*** RECORDS Section Begins ***
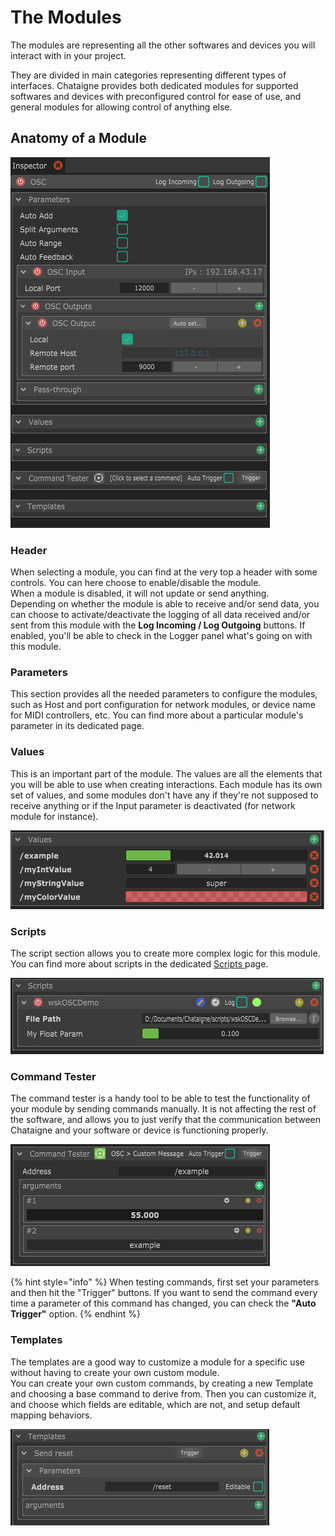 # The Modules

The modules are representing all the other softwares and devices you will interact with in your project.

They are divided in main categories representing different types of interfaces. Chataigne provides both dedicated modules for supported softwares and devices with preconfigured control for ease of use, and general modules for allowing control of anything else.

## Anatomy of a Module

![The Inspector view of an OSC Module](../.gitbook/assets/osc.png)

### Header

When selecting a module, you can find at the very top a header with some controls. You can here choose to enable/disable the module.  
When a module is disabled, it will not update or send anything.  
Depending on whether the module is able to receive and/or send data, you can choose to activate/deactivate the logging of all data received and/or sent from this module with the **Log Incoming / Log Outgoing** buttons. If enabled, you'll be able to check in the Logger panel what's going on with this module.

### Parameters

This section provides all the needed parameters to configure the modules, such as Host and port configuration for network modules, or device name for MIDI controllers, etc. You can find more about a particular module's parameter in its dedicated page.

### Values

This is an important part of the module. The values are all the elements that you will be able to use when creating interactions. Each module has its own set of values, and some modules don't have any if they're not supposed to receive anything or if the Input parameter is deactivated \(for network module for instance\).

![](../.gitbook/assets/osc_values.png)

### Scripts

The script section allows you to create more complex logic for this module. You can find more about scripts in the dedicated [Scripts ](../scripting/introduction-to-scripts.md)page.

![](../.gitbook/assets/module_scripts.png)

### Command Tester

The command tester is a handy tool to be able to test the functionality of your module by sending commands manually. It is not affecting the rest of the software, and allows you to just verify that the communication between Chataigne and your software or device is functioning properly.

![](../.gitbook/assets/command-tester.png)

{% hint style="info" %}
When testing commands, first set your parameters and then hit the "Trigger" buttons. If you want to send the command every time a parameter of this command has changed, you can check the **"Auto Trigger"** option.
{% endhint %}

### Templates

The templates are a good way to customize a module for a specific use without having to create your own custom module.  
You can create your own custom commands, by creating a new Template and choosing a base command to derive from. Then you can customize it, and choose which fields are editable, which are not, and setup default mapping behaviors.

![](../.gitbook/assets/template.png)

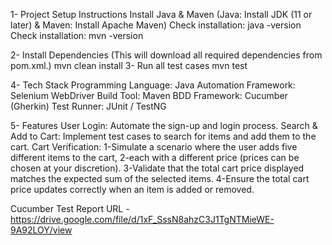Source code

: 1- Project Setup Instructions
 Install Java & Maven (Java: Install JDK (11 or later) & Maven: Install Apache Maven)
 Check installation: java -version
 Check installation: mvn -version

2- Install Dependencies (This will download all required dependencies from pom.xml.)
    mvn clean install
3- Run all test cases 
    mvn test

4- Tech Stack
Programming Language: Java
Automation Framework: Selenium WebDriver
Build Tool: Maven
BDD Framework: Cucumber (Gherkin)
Test Runner: JUnit / TestNG

5- Features
User Login:
     Automate the sign-up and login process.
Search & Add to Cart:
     Implement test cases to search for items and add them to the cart.
Cart Verification:
     1-Simulate a scenario where the user adds five different items to the cart, 2-each with a different price (prices can be chosen at your discretion).
     3-Validate that the total cart price displayed matches the expected sum of     the  selected items.
     4-Ensure the total cart price updates correctly when an item is added or removed.

Cucumber Test Report URL - https://drive.google.com/file/d/1xF_SssN8ahzC3J1TgNTMieWE-9A92LOY/view    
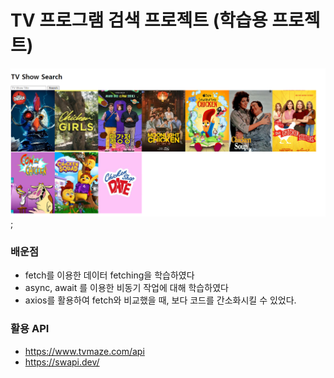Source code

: # TV 프로그램 검색 프로젝트 (학습용 프로젝트)

![result](images/result.png);

### 배운점

- fetch를 이용한 데이터 fetching을 학습하였다
- async, await 를 이용한 비동기 작업에 대해 학습하였다
- axios를 활용하여 fetch와 비교했을 때, 보다 코드를 간소화시킬 수 있었다.

### 활용 API

- https://www.tvmaze.com/api
- https://swapi.dev/
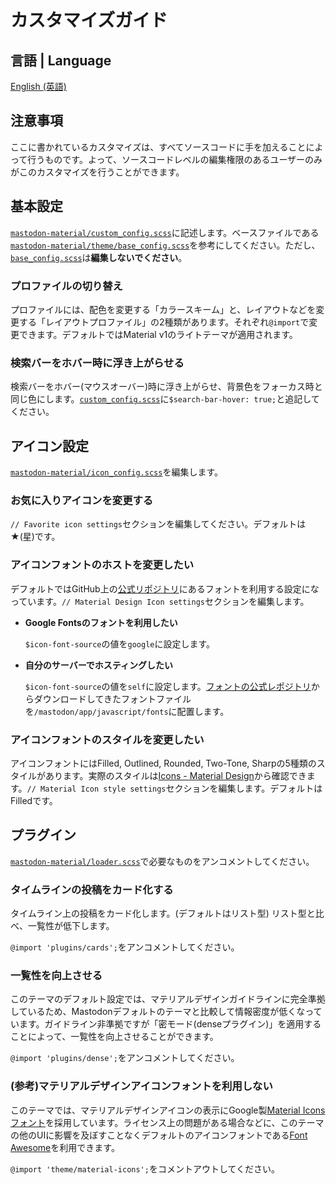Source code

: # カスタマイズガイド

## 言語 | Language

[English (英語)](customization_guide.md)

## 注意事項

ここに書かれているカスタマイズは、すべてソースコードに手を加えることによって行うものです。よって、ソースコードレベルの編集権限のあるユーザーのみがこのカスタマイズを行うことができます。

## 基本設定

[`mastodon-material/custom_config.scss`](../src/mastodon-material/custom_config.scss)に記述します。ベースファイルである[`mastodon-material/theme/base_config.scss`](../src/mastodon-material/theme/base_config.scss)を参考にしてください。ただし、[`base_config.scss`](../src/mastodon-material/theme/base_config.scss)は**編集しないでください**。

### プロファイルの切り替え

プロファイルには、配色を変更する「カラースキーム」と、レイアウトなどを変更する「レイアウトプロファイル」の2種類があります。それぞれ`@import`で変更できます。デフォルトではMaterial v1のライトテーマが適用されます。

### 検索バーをホバー時に浮き上がらせる

検索バーをホバー(マウスオーバー)時に浮き上がらせ、背景色をフォーカス時と同じ色にします。[`custom_config.scss`](../src/mastodon-material/custom_config.scss)に`$search-bar-hover: true;`と追記してください。

## アイコン設定

[`mastodon-material/icon_config.scss`](../src/mastodon-material/icon_config.scss)を編集します。

### お気に入りアイコンを変更する

`// Favorite icon settings`セクションを編集してください。デフォルトは★(星)です。

### アイコンフォントのホストを変更したい

デフォルトではGitHub上の[公式リポジトリ](https://github.com/google/material-design-icons)にあるフォントを利用する設定になっています。`// Material Design Icon settings`セクションを編集します。

- **Google Fontsのフォントを利用したい**
  
  `$icon-font-source`の値を`google`に設定します。

- **自分のサーバーでホスティングしたい**
  
  `$icon-font-source`の値を`self`に設定します。[フォントの公式レポジトリ](https://github.com/google/material-design-icons/tree/master/font)からダウンロードしてきたフォントファイルを`/mastodon/app/javascript/fonts`に配置します。

### アイコンフォントのスタイルを変更したい

アイコンフォントにはFilled, Outlined, Rounded, Two-Tone, Sharpの5種類のスタイルがあります。実際のスタイルは[Icons - Material Design](https://material.io/resources/icons/)から確認できます。`// Material Icon style settings`セクションを編集します。デフォルトはFilledです。

## プラグイン

[`mastodon-material/loader.scss`](../src/mastodon-material/loader.scss)で必要なものをアンコメントしてください。

### タイムラインの投稿をカード化する

タイムライン上の投稿をカード化します。(デフォルトはリスト型) リスト型と比べ、一覧性が低下します。

`@import 'plugins/cards';`をアンコメントしてください。

### 一覧性を向上させる

このテーマのデフォルト設定では、マテリアルデザインガイドラインに完全準拠しているため、Mastodonデフォルトのテーマと比較して情報密度が低くなっています。ガイドライン非準拠ですが「密モード(denseプラグイン)」を適用することによって、一覧性を向上させることができます。

`@import 'plugins/dense';`をアンコメントしてください。

### (参考)マテリアルデザインアイコンフォントを利用しない

このテーマでは、マテリアルデザインアイコンの表示にGoogle製[Material Iconsフォント](https://google.github.io/material-design-icons/#icon-font-for-the-web)を採用しています。ライセンス上の問題がある場合などに、このテーマの他のUIに影響を及ぼすことなくデフォルトのアイコンフォントである[Font Awesome](https://fontawesome.com/)を利用できます。

`@import 'theme/material-icons';`をコメントアウトしてください。
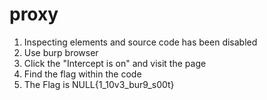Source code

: 
<h1>proxy</h1>

<ol>
  <li>Inspecting elements and source code has been disabled</li>
  <li>Use burp browser</li>
  <li>Click the "Intercept is on" and visit the page</li>
  <li>Find the flag within the code</li>
  <li>The Flag is NULL{1_10v3_bur9_s00t}</li>
</ol>


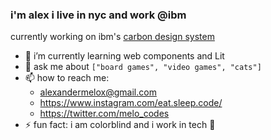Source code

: ### i'm alex i live in nyc and work @ibm

currently working on ibm's [carbon design system](https://carbondesignsystem.com/) 

- 🌱 i’m currently learning web components and Lit
- 💬 ask me about `["board games", "video games", "cats"]`
- 📫 how to reach me: 
  - alexandermelox@gmail.com
  - https://www.instagram.com/eat.sleep.code/
  - https://twitter.com/melo_codes
- ⚡ fun fact: i am colorblind and i work in tech 😬
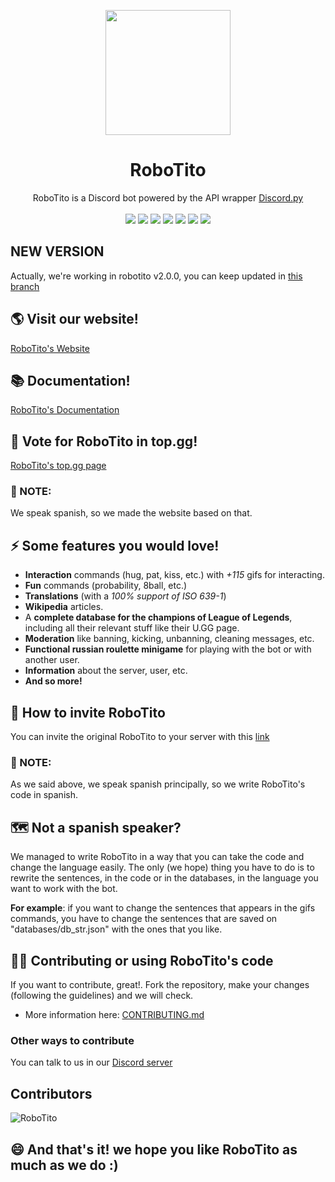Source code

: <p align="center"><img src="https://i.imgur.com/MyVYFzt.png" width="200px" height="200px"></p>

<h1 align="center">RoboTito</h1>
<p align="center">
  RoboTito is a Discord bot powered by the API wrapper <a href="https://discordpy.rtfd.io" target="_blank">Discord.py</a><br><br>
  <img src="https://img.shields.io/github/languages/top/Ti7oyan/RoboTito">
  <img src="https://img.shields.io/github/contributors/Ti7oyan/RoboTito?color=blue">
  <img src="https://img.shields.io/github/license/Ti7oyan/RoboTito?color=blue">
  <img src="https://img.shields.io/maintenance/yes/2021?color=blue">
  <img src="https://img.shields.io/github/checks-status/Ti7oyan/RoboTito/development">
  <img src="https://scrutinizer-ci.com/g/Ti7oyan/RoboTito/badges/build.png?b=development">
  <img src="https://scrutinizer-ci.com/g/Ti7oyan/RoboTito/badges/quality-score.png">
</p>

## NEW VERSION
Actually, we're working in robotito v2.0.0, you can keep updated in [this branch](https://github.com/Ti7oyan/RoboTito/tree/v2.0.0)

## 🌎 Visit our website!
[RoboTito's Website](https://ti7oyan.github.io/robotito/)

## 📚 Documentation!
[RoboTito's Documentation](https://ticiano-morvan.gitbook.io)

## 🤖 Vote for RoboTito in top.gg!
[RoboTito's top.gg page](https://top.gg/bot/820819824669491210)

### 📃 NOTE:
We speak spanish, so we made the website based on that.

## ⚡️ Some features you would love!
- **Interaction** commands (hug, pat, kiss, etc.) with *+115* gifs for interacting.
- **Fun** commands (probability, 8ball, etc.)
- **Translations** (with a *100% support of ISO 639-1*)
- **Wikipedia** articles.
- A **complete database for the champions of League of Legends**, including all their relevant stuff like their U.GG page.
- **Moderation** like banning, kicking, unbanning, cleaning messages, etc.
- **Functional russian roulette minigame** for playing with the bot or with another user.
- **Information** about the server, user, etc.
- **And so more!**

## 👋 How to invite RoboTito
You can invite the original RoboTito to your server with this [link](https://discord.com/oauth2/authorize?client_id=820819824669491210&permissions=8&scope=bot)

### 📃 NOTE: 
As we said above, we speak spanish principally, so we write RoboTito's code in spanish.

## 🗺 Not a spanish speaker?
We managed to write RoboTito in a way that you can take the code and change the language easily. The only (we hope) thing you have to do is to rewrite the sentences, in the code or in the databases, in the language you want to work with the bot.

**For example**: if you want to change the sentences that appears in the gifs commands, you have to change the sentences that are saved on "databases/db_str.json" with the ones that you like.

## 👨‍💻 Contributing or using RoboTito's code
If you want to contribute, great!. Fork the repository, make your changes (following the guidelines) and we will check.
- More information here: [CONTRIBUTING.md](https://github.com/Ti7oyan/RoboTito/blob/master/CONTRIBUTING.md)

### Other ways to contribute
You can talk to us in our [Discord server](https://discord.gg/W2ReeE6kV5)

## Contributors
![RoboTito](https://contrib.rocks/image?repo=Ti7oyan/RoboTito)

## 😄 And that's it! we hope you like RoboTito as much as we do :)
*** RECORDS Section Ends ***
TASK OBJECTIVE:
Repeat the lines exactly as they stand, from the opening line of the data through the line with "When a module". Pictures stay out of the copy.

ANSWER BOX:
 # The Modules

The modules are representing all the other softwares and devices you will interact with in your project.

They are divided in main categories representing different types of interfaces. Chataigne provides both dedicated modules for supported softwares and devices with preconfigured control for ease of use, and general modules for allowing control of anything else.

## Anatomy of a Module

![The Inspector view of an OSC Module](../.gitbook/assets/osc.png)

### Header

When selecting a module, you can find at the very top a header with some controls. You can here choose to enable/disable the module.  
When a module is disabled, it will not update or send anything.  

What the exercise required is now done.